# Yeast nutrient



## Logan_01 (26/10/15)

I'm wondering if it would be a good idea to use bakers yeast, added to the boil, as a nutrient for the beer yeast during fermentation? 
I have an old can of bakers yeast in the fridge from when I was baking bread awhile ago. Im planning my first ag larger and wonder if I should add some to the boil to help during fermentation. 

Anyway what do you think? How much would I need for a 55L batch?


----------



## antiphile (26/10/15)

Hi Logan

It certainly won't hurt to add 1 teaspoon at 10 mins prior to flameout. Though it won't necessarily provide all the trace elements for "perfect" nutrition for the pitched yeast.

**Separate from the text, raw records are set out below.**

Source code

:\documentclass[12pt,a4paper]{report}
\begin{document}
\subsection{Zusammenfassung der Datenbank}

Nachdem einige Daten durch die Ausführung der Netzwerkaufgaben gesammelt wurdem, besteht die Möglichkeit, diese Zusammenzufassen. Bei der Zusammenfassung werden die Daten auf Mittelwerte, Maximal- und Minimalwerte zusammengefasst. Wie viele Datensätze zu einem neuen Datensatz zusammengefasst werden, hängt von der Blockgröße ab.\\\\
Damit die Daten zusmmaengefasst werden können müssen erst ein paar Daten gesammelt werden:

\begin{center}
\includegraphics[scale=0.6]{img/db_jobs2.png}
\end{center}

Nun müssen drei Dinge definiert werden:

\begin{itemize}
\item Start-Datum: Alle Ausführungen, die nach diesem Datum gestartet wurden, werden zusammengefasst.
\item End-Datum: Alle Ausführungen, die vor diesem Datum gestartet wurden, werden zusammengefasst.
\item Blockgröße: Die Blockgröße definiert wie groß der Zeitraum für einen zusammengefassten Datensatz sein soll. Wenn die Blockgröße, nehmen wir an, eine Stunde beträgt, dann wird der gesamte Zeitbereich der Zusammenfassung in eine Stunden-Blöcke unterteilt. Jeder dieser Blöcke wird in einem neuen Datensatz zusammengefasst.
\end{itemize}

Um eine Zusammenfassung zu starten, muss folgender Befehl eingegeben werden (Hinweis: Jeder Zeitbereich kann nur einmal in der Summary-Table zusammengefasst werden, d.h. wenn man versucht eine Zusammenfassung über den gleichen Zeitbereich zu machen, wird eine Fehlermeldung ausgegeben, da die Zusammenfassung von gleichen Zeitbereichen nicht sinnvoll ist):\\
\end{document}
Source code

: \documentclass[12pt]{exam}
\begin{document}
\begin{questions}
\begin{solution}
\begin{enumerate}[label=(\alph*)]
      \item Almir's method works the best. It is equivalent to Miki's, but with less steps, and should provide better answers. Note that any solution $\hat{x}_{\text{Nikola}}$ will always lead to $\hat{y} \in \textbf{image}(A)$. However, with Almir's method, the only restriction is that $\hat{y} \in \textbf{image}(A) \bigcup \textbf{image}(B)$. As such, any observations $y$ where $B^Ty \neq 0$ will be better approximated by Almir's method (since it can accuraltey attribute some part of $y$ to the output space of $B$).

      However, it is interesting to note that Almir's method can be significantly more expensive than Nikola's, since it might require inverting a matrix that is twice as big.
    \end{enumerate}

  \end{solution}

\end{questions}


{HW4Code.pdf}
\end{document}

Only a few weeks ago I bought a 900 g (2 lb) bottle of Wyeast Nutrient powder online for approx $20 (and at the suggested rate it will last for my and my heir's natural life). I'd rather know than guess whether I'm doing the right thing.

Cheers


----------



## Danscraftbeer (26/10/15)

I wouldn't. On the flavour addition being possibly bad but then again it might be good to some.
I don't believe nutrient additions are too necessary for beer other than some water additions for All Grain. , and then again there is a can of worms on the subject.
I have done many all grain brews with just Melbourne water with no nutrient additions at all. Against adding nutrients. I'm still trying really hard to detect any difference for or against.


----------



## SBOB (26/10/15)

antiphile said:


> Only a few weeks ago I bought a 900 g (2 lb) bottle of Wyeast Nutrient powder online for approx $20


got a link?


----------



## Logan_01 (26/10/15)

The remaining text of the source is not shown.